Conservatives are urging Seoul to consider pulling out of the agreement, which they claim restrains South Korea’s defense capabilities by limiting military exercises and reconnaissance activities. 

“We should declare the scrapping of the military agreement if North Korea carries out a seventh nuclear weapon test,” Ruling People Power Party (PPP) interim leader Rep. Chung Jin-suk wrote on Facebook on Friday, a day after the North deployed 12 military aircraft for an air strike drill.

“If we destroy the pact, our military’s flight boundaries and firing exercise zones in the East and West seas will expand, bolstering our capabilities in surveilling North Korea and deterrence firepower,” Chung added. 

Korea Times

You can read more at the link.

Activist Continues to Launch Propaganda Balloons into North Korea

Park Sang-hak is taking advantage of the change in government in South Korea to ramp up his balloon launch activities again after being largely silenced by the previous Moon administration:

An activist said he has again flown huge balloons carrying COVID-19 relief items and an anti-North Korea placard across the tense inter-Korean border, despite the North’s recent warning of a deadly attack over his activities.

Park Sang-hak, a North Korean defector-turned-activist, said the 20 balloons launched from a South Korean border town on Sunday carried 20,000 masks and tens of thousands of Tylenol and Vitamin C tablets.

He said one of the balloons carried a placard with a message that reads “Let’s eradicate Kim Jong Un and (his sister) Kim Yo Jong,” along with their photos. He said no other propaganda statements were carried by the balloons.

For years, Park has floated helium-filled balloons with numerous, small anti-Pyongyang leaflets with harsh criticism of the Kim family’s authoritarian rule in North Korea.

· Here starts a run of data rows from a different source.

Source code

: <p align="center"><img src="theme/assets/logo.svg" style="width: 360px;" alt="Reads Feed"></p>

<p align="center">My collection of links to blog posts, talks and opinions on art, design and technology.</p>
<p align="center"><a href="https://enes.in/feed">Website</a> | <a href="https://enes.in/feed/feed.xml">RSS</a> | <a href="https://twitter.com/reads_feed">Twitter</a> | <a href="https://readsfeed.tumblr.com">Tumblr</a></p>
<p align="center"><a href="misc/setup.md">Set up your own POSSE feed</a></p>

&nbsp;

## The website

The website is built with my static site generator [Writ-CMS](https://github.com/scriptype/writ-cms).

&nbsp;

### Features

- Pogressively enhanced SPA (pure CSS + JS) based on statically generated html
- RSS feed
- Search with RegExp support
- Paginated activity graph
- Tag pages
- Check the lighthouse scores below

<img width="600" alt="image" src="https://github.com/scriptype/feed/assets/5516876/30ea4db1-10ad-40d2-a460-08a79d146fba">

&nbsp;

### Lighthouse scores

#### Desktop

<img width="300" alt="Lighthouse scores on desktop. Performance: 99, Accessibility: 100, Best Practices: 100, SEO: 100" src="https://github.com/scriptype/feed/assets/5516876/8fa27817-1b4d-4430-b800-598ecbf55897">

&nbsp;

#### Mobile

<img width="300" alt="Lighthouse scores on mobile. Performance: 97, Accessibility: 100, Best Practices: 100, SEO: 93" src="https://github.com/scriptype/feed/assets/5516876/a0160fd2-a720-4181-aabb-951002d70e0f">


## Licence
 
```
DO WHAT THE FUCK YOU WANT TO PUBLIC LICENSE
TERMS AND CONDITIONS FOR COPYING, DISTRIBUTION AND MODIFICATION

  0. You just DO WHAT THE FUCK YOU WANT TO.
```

But he’s recently changed his cargo to masks and other health products amid the COVID-19 pandemic.

Stars & Stripes

You can read more at the link.

Poll Shows that Majority of South Koreans Not Concerned By North Korean Threats

The findings from this poll are easy to believe because from my experience as well, many South Koreans have just become numb to the North Korean threat:

A Hwasong-17 intercontinental ballistic missile (ICBM) is launched from Pyongyang International Airport on March 25. [YONHAP]
A Hwasong-17 intercontinental ballistic missile (ICBM) is launched from Pyongyang International Airport on March 25. [YONHAP]

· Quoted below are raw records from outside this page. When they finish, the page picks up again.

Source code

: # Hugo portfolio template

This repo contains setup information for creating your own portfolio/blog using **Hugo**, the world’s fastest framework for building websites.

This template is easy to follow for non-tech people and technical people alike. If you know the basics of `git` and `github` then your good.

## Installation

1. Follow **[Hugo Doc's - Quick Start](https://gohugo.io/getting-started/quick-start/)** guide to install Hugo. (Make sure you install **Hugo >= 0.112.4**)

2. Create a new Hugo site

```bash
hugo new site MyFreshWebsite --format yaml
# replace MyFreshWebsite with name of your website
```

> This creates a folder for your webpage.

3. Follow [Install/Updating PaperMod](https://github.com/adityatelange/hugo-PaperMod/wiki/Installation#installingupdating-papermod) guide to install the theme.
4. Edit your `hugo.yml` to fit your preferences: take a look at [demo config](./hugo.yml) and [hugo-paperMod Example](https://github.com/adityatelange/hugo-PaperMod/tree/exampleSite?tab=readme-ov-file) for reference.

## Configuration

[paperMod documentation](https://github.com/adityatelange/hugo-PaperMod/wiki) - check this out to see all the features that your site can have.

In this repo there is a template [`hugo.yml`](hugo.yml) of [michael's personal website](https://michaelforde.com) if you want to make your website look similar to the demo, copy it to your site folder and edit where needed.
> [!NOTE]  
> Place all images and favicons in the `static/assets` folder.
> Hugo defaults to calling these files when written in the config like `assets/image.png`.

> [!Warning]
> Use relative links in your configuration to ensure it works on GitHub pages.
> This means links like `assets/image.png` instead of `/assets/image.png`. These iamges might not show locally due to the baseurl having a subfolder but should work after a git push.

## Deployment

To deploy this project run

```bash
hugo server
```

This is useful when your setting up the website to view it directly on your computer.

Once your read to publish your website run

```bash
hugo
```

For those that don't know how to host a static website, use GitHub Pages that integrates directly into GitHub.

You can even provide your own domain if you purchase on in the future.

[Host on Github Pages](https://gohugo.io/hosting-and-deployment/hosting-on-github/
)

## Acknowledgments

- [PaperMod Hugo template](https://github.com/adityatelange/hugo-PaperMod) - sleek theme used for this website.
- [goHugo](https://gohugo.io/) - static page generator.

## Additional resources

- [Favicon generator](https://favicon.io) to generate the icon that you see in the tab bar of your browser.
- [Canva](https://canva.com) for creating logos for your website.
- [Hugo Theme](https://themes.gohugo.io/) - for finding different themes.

Almost thirty years, more than a hundred missile launches and six nuclear weapons tests later, Pyongyang’s state media still issues apocalyptic threats to “completely annihilate” Seoul — but South Koreans appear to tune them out, while South Korean military officials respond to every North Korean provocation with the now predictable refrain: “Our military maintains a constant state of readiness.”  
   
So are South Koreans genuinely not concerned about North Korea — and are they confident they will be protected should the unthinkable happen?  
   
   
Do South Koreans even think about North Korea?   
   
On the surface, South Koreans appear less concerned about what goes on north of the DMZ and more preoccupied with domestic issues, like those surrounding real estate policy and the economy.  
   
Despite a flurry of North Korean missile tests in the lead-up to the March presidential election, two out of three South Koreans surveyed in a Feb. 3-4 poll of 1,006 adults by the Korea Society Opinion Institute (KSOI) and the Kukmin Ilbo newspaper said the North Korean missile launches over the previous month would not influence their choice for the country’s next president.  
   
“Who has time to worry about North Korea? I think we’re all just busy trying to make ends meet,” said Lee Young-sun, a 50-year-old restaurant chef, when asked about how often she thinks about North Korea.  
   
Lee, who described herself as politically apathetic, said, “If I have to pick one issue that I thought about during the election, it would be unemployment and real estate prices.”  
   
Kim Dong-min, a 28-year-old IT worker, described a similar set of priorities. “I was worried mostly about economic policy during the lead-up to the presidential elections,” he said, adding that “things have been tough for millennials.”